*** Opening of Data in this exercise ***

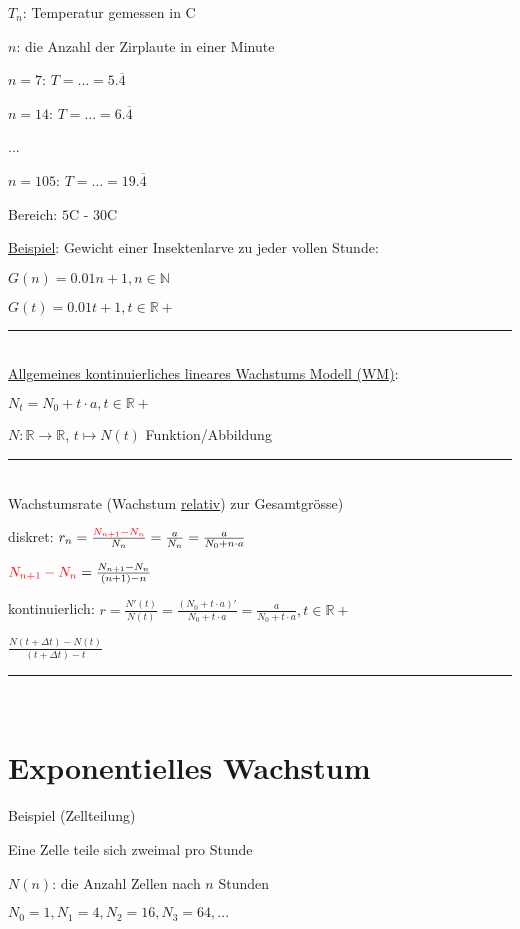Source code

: \documentclass[18pt,a4paper]{scrreprt}
\begin{document}
$T_n$: Temperatur gemessen in \textdegree C

$n$: die Anzahl der Zirplaute in einer Minute

$n = 7$: $T = ... = 5.\overline{4}$ 

$n = 14$: $T = ... = 6.\overline{4}$

...

$n = 105$: $T = ... = 19.\overline{4}$

Bereich: $5$\textdegree C - $30$\textdegree C

\uline{Beispiel}: Gewicht einer Insektenlarve zu jeder vollen Stunde:

$G(n) = 0.01n + 1, n \in \mathbb{N}$

$G(t) = 0.01t + 1, t \in \mathbb{R+}$

\rule{\textwidth}{0.4mm}\\

\uline{Allgemeines kontinuierliches lineares Wachstums Modell (WM)}:

$N_t = N_0 + t \cdot a, t \in \mathbb{R+}$

$N: \mathbb{R} \rightarrow \mathbb{R}$, $t \mapsto N(t)$ Funktion/Abbildung

\rule{\textwidth}{0.4mm}\\

Wachstumsrate (Wachstum \uline{relativ}) zur Gesamtgrösse)

diskret: $r_n = \frac{\textcolor{red}{N_{n+1} - N_n}}{N_n} = \frac{a}{N_n} = \frac{a}{N_0 + n \cdot a}$

$\textcolor{red}{N_{n+1} - N_n} = \frac{N_{n+1} - N_n}{(n+1) - n}$

kontinuierlich: $r = \frac{N'(t)}{N(t)} = \frac{(N_0 + t \cdot a)'}{N_0 + t \cdot a} = \frac{a}{N_0 + t \cdot a}, t \in \mathbb{R+}$

$\frac{N(t + \Delta t) - N(t)}{(t + \Delta t) - t}$

\rule{\textwidth}{0.4mm}\\

\section{Exponentielles Wachstum}

Beispiel (Zellteilung)

Eine Zelle teile sich zweimal pro Stunde

$N(n)$: die Anzahl Zellen nach $n$ Stunden

$N_0 = 1, N_1 = 4, N_2 = 16, N_3 = 64, ...$
\end{document}

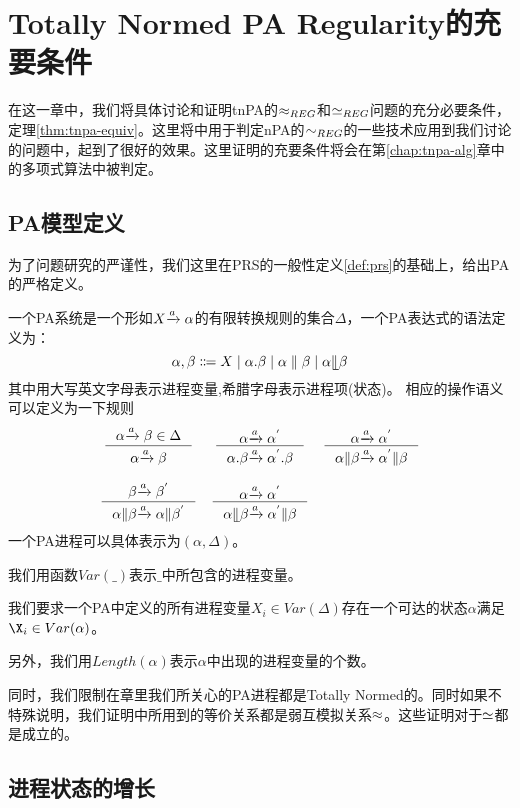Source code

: \chapter{Totally Normed PA Regularity的充要条件}
\label{chap:tnpa-equiv}

在这一章中，我们将具体讨论和证明tnPA的$\approx_{REG}$和$\simeq_{REG}$问题的充分必要条件，定理\ref{thm:tnpa-equiv}。这里将\cite{Kucera1996}中用于判定nPA的$\sim_{REG}$的一些技术应用到我们讨论的问题中，起到了很好的效果。这里证明的充要条件将会在第\ref{chap:tnpa-alg}章中的多项式算法中被判定。

\section{PA模型定义}
\label{sec:pa-def}

为了问题研究的严谨性，我们这里在PRS的一般性定义\ref{def:prs}的基础上，给出PA的严格定义。

\begin{defn}[PA 定义]\label{def:pa}
一个PA系统是一个形如$X{\xrightarrow{a}{}}\alpha$的有限转换规则的集合$\Delta$，一个PA表达式的语法定义为：
$$\alpha,\beta\Coloneqq X\mid \alpha.\beta\mid\alpha\parallel\beta\mid\alpha\llfloor\beta$$
其中用大写英文字母表示进程变量,希腊字母表示进程项(状态)。
相应的操作语义可以定义为一下规则
\[\begin{array}{ccc}
$\inference{\alpha\act{a}\beta\in\Delta}{\alpha\act{a}\beta}$ &
$\inference{\alpha\act{a}\alpha^{'}}{\alpha.\beta\act{a}\alpha^{'}.\beta}$ &
$\inference{\alpha\act{a}\alpha^{'}}{\alpha\| \beta\act{a}\alpha^{'}\|\beta}$ \\
 \\
$\inference{\beta\act{a}\beta^{'}}{\alpha\| \beta\act{a}\alpha \| \beta^{'}}$ &
$\inference{\alpha\act{a}\alpha^{'}}{\alpha\llfloor \beta\act{a}\alpha^{'}\|\beta}$ &
\end{array}\]
一个PA进程可以具体表示为$(\alpha,\Delta)$。
\end{defn}

我们用函数$Var(\_)$表示$\_$中所包含的进程变量。

我们要求一个PA中定义的所有进程变量$X_i\in Var(\Delta)$存在一个可达的状态$\alpha$满足$\X_i\in Var(\alpha)$。

另外，我们用$Length(\alpha)$表示$\alpha$中出现的进程变量的个数。

同时，我们限制在章里我们所关心的PA进程都是Totally Normed的。同时如果不特殊说明，我们证明中所用到的等价关系都是弱互模拟关系$\approx$。这些证明对于$\simeq$都是成立的。

\section{进程状态的增长}
\label{sec:grow-prop}

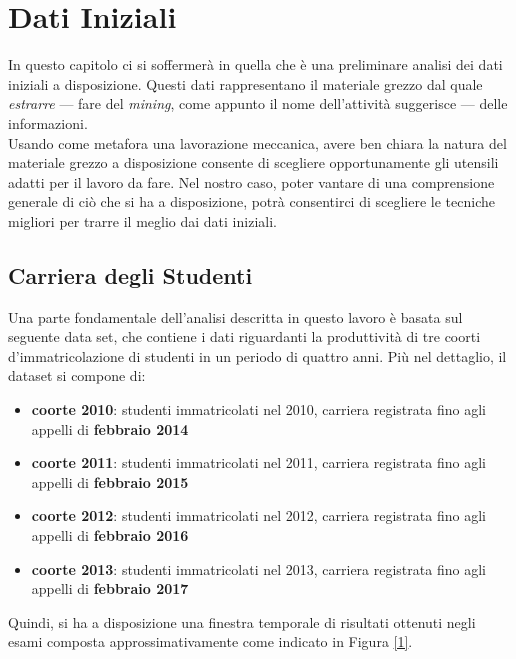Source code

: \chapter{Dati Iniziali}
\label{ch:rawd}

In questo capitolo ci si soffermerà in quella che è una preliminare analisi dei dati iniziali a disposizione. Questi dati rappresentano il materiale grezzo dal quale \textit{estrarre} --- fare del \textit{mining}, come appunto il nome dell'attività suggerisce --- delle informazioni. \\

Usando come metafora una lavorazione meccanica, avere ben chiara la natura del materiale grezzo a disposizione consente di scegliere opportunamente gli utensili adatti per il lavoro da fare. Nel nostro caso, poter vantare di una comprensione generale di ciò che si ha a disposizione, potrà consentirci di scegliere le tecniche migliori per trarre il meglio dai dati iniziali. \\

\section{Carriera degli Studenti}

Una parte fondamentale dell'analisi descritta in questo lavoro è basata sul seguente data set, che contiene i dati riguardanti la produttività di tre coorti d'immatricolazione di studenti in un periodo di quattro anni. Più nel dettaglio, il dataset si compone di:

\begin{itemize}
	\item \textbf{coorte 2010}: studenti immatricolati nel 2010, carriera registrata fino agli appelli di \textbf{febbraio 2014}
	\item \textbf{coorte 2011}: studenti immatricolati nel 2011, carriera registrata fino agli appelli di \textbf{febbraio 2015}
	\item \textbf{coorte 2012}: studenti immatricolati nel 2012, carriera registrata fino agli appelli di \textbf{febbraio 2016}
	\item \textbf{coorte 2013}: studenti immatricolati nel 2013, carriera registrata fino agli appelli di \textbf{febbraio 2017}
\end{itemize}

Quindi, si ha a disposizione una finestra temporale di risultati ottenuti negli esami composta approssimativamente come indicato in Figura \ref{1}. \\

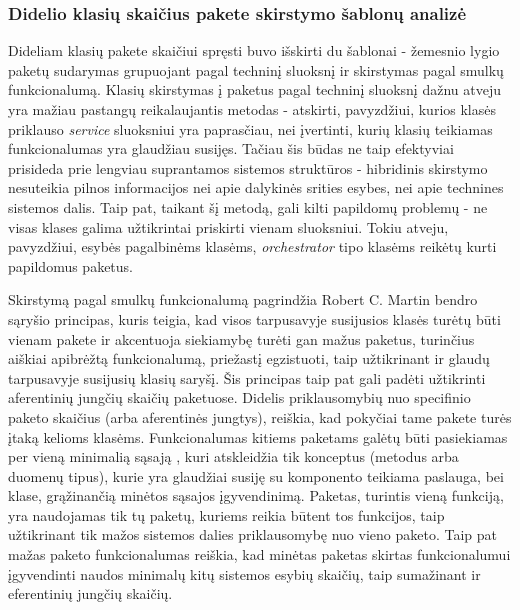 \subsubsection{Didelio klasių skaičius pakete skirstymo šablonų analizė}
Dideliam klasių pakete skaičiui spręsti buvo išskirti du šablonai - žemesnio lygio paketų sudarymas grupuojant pagal techninį sluoksnį ir
skirstymas pagal smulkų funkcionalumą.
Klasių skirstymas į paketus pagal techninį sluoksnį dažnu atveju yra mažiau pastangų reikalaujantis metodas - atskirti,
pavyzdžiui, kurios klasės priklauso \textit{service} sluoksniui yra paprasčiau, nei įvertinti, kurių klasių teikiamas funkcionalumas yra glaudžiau susijęs.
Tačiau šis būdas ne taip efektyviai prisideda prie lengviau suprantamos sistemos struktūros -
hibridinis skirstymo nesuteikia pilnos informacijos nei apie dalykinės srities esybes, nei apie technines sistemos dalis.
Taip pat, taikant šį metodą, gali kilti papildomų problemų - ne visas klases galima užtikrintai priskirti vienam sluoksniui.
Tokiu atveju, pavyzdžiui, esybės pagalbinėms klasėms, \textit{orchestrator} tipo klasėms reikėtų kurti papildomus paketus.

Skirstymą pagal smulkų funkcionalumą pagrindžia Robert C. Martin bendro sąryšio principas, kuris teigia, kad visos tarpusavyje susijusios klasės turėtų būti vienam pakete ir
akcentuoja siekiamybę turėti gan mažus paketus, turinčius aiškiai apibrėžtą funkcionalumą, priežastį egzistuoti, taip užtikrinant ir
glaudų tarpusavyje susijusių klasių saryšį.
Šis principas taip pat gali padėti užtikrinti aferentinių jungčių skaičių paketuose.
Didelis priklausomybių nuo specifinio paketo skaičius (arba aferentinės jungtys), reiškia, kad pokyčiai tame pakete turės įtaką kelioms klasėms.
Funkcionalumas kitiems paketams galėtų būti pasiekiamas per vieną minimalią sąsają ,
kuri atskleidžia tik konceptus (metodus arba duomenų tipus), kurie yra glaudžiai susiję su komponento teikiama paslauga, bei
klase, grąžinančią minėtos sąsajos įgyvendinimą.
Paketas, turintis vieną funkciją, yra naudojamas tik tų paketų, kuriems reikia būtent tos funkcijos,
taip užtikrinant tik mažos sistemos dalies priklausomybę nuo vieno paketo.
Taip pat mažas paketo funkcionalumas reiškia, kad minėtas paketas skirtas funkcionalumui įgyvendinti naudos minimalų kitų sistemos esybių skaičių,
taip sumažinant ir eferentinių jungčių skaičių.

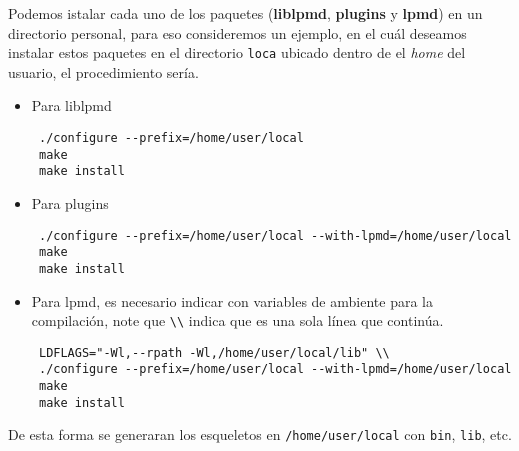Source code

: \documentclass[a4paper,10pt]{scrbook}
\newcommand{\lpmd}{\textbf{lpmd }}
\begin{document}
Podemos istalar cada uno de los paquetes (\textbf{liblpmd}, \textbf{plugins} y \textbf{lpmd}) en un directorio personal, para eso consideremos un ejemplo, en el cu\'al deseamos instalar estos paquetes en el directorio \verb|loca| ubicado dentro de el \textit{home} del usuario, el procedimiento ser\'ia.

\begin{itemize}
 \item Para liblpmd
 \begin{verbatim}
 ./configure --prefix=/home/user/local
 make
 make install
 \end{verbatim}
 \item Para plugins
 \begin{verbatim}
 ./configure --prefix=/home/user/local --with-lpmd=/home/user/local
 make
 make install
 \end{verbatim}
 \item Para lpmd, es necesario indicar con variables de ambiente para la compilaci\'on, note que \verb|\\| indica que es una sola l\'inea que contin\'ua.
 \begin{verbatim}
 LDFLAGS="-Wl,--rpath -Wl,/home/user/local/lib" \\
 ./configure --prefix=/home/user/local --with-lpmd=/home/user/local
 make
 make install
 \end{verbatim}
\end{itemize}

De esta forma se generaran los esqueletos en \verb|/home/user/local| con \verb|bin|, \verb|lib|, etc.



% 
% 
\end{document}
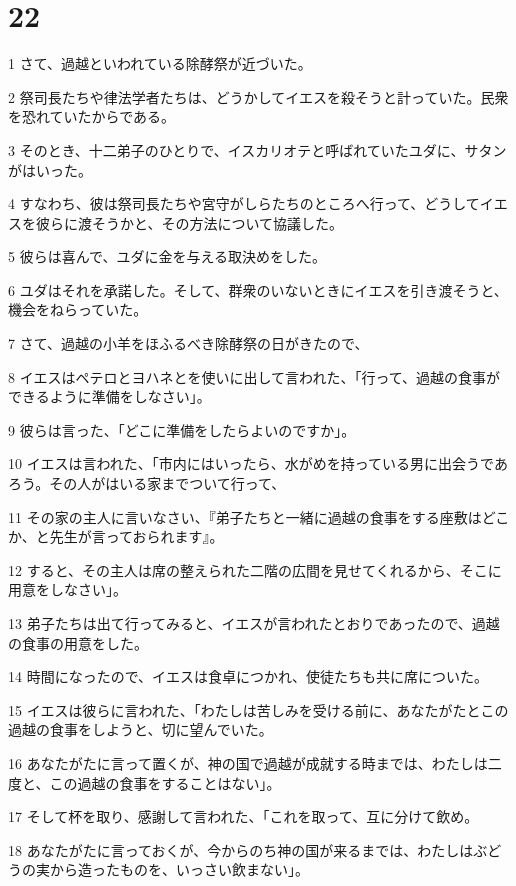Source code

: \chapter{22}

\par 1 さて、過越といわれている除酵祭が近づいた。
\par 2 祭司長たちや律法学者たちは、どうかしてイエスを殺そうと計っていた。民衆を恐れていたからである。
\par 3 そのとき、十二弟子のひとりで、イスカリオテと呼ばれていたユダに、サタンがはいった。
\par 4 すなわち、彼は祭司長たちや宮守がしらたちのところへ行って、どうしてイエスを彼らに渡そうかと、その方法について協議した。
\par 5 彼らは喜んで、ユダに金を与える取決めをした。
\par 6 ユダはそれを承諾した。そして、群衆のいないときにイエスを引き渡そうと、機会をねらっていた。
\par 7 さて、過越の小羊をほふるべき除酵祭の日がきたので、
\par 8 イエスはペテロとヨハネとを使いに出して言われた、「行って、過越の食事ができるように準備をしなさい」。
\par 9 彼らは言った、「どこに準備をしたらよいのですか」。
\par 10 イエスは言われた、「市内にはいったら、水がめを持っている男に出会うであろう。その人がはいる家までついて行って、
\par 11 その家の主人に言いなさい、『弟子たちと一緒に過越の食事をする座敷はどこか、と先生が言っておられます』。
\par 12 すると、その主人は席の整えられた二階の広間を見せてくれるから、そこに用意をしなさい」。
\par 13 弟子たちは出て行ってみると、イエスが言われたとおりであったので、過越の食事の用意をした。
\par 14 時間になったので、イエスは食卓につかれ、使徒たちも共に席についた。
\par 15 イエスは彼らに言われた、「わたしは苦しみを受ける前に、あなたがたとこの過越の食事をしようと、切に望んでいた。
\par 16 あなたがたに言って置くが、神の国で過越が成就する時までは、わたしは二度と、この過越の食事をすることはない」。
\par 17 そして杯を取り、感謝して言われた、「これを取って、互に分けて飲め。
\par 18 あなたがたに言っておくが、今からのち神の国が来るまでは、わたしはぶどうの実から造ったものを、いっさい飲まない」。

*** Close of Data in this exercise ***

Exercise goal
Word for word, copy the lines from the one with "De esta forma" through the end of the entries above, and do not include any picture.

Your response
De esta forma se generaran los esqueletos en \verb|/home/user/local| con \verb|bin|, \verb|lib|, etc.



% 
% 
\end{document}
Source code

: \chapter{22}

\par 1 さて、過越といわれている除酵祭が近づいた。
\par 2 祭司長たちや律法学者たちは、どうかしてイエスを殺そうと計っていた。民衆を恐れていたからである。
\par 3 そのとき、十二弟子のひとりで、イスカリオテと呼ばれていたユダに、サタンがはいった。
\par 4 すなわち、彼は祭司長たちや宮守がしらたちのところへ行って、どうしてイエスを彼らに渡そうかと、その方法について協議した。
\par 5 彼らは喜んで、ユダに金を与える取決めをした。
\par 6 ユダはそれを承諾した。そして、群衆のいないときにイエスを引き渡そうと、機会をねらっていた。
\par 7 さて、過越の小羊をほふるべき除酵祭の日がきたので、
\par 8 イエスはペテロとヨハネとを使いに出して言われた、「行って、過越の食事ができるように準備をしなさい」。
\par 9 彼らは言った、「どこに準備をしたらよいのですか」。
\par 10 イエスは言われた、「市内にはいったら、水がめを持っている男に出会うであろう。その人がはいる家までついて行って、
\par 11 その家の主人に言いなさい、『弟子たちと一緒に過越の食事をする座敷はどこか、と先生が言っておられます』。
\par 12 すると、その主人は席の整えられた二階の広間を見せてくれるから、そこに用意をしなさい」。
\par 13 弟子たちは出て行ってみると、イエスが言われたとおりであったので、過越の食事の用意をした。
\par 14 時間になったので、イエスは食卓につかれ、使徒たちも共に席についた。
\par 15 イエスは彼らに言われた、「わたしは苦しみを受ける前に、あなたがたとこの過越の食事をしようと、切に望んでいた。
\par 16 あなたがたに言って置くが、神の国で過越が成就する時までは、わたしは二度と、この過越の食事をすることはない」。
\par 17 そして杯を取り、感謝して言われた、「これを取って、互に分けて飲め。
\par 18 あなたがたに言っておくが、今からのち神の国が来るまでは、わたしはぶどうの実から造ったものを、いっさい飲まない」。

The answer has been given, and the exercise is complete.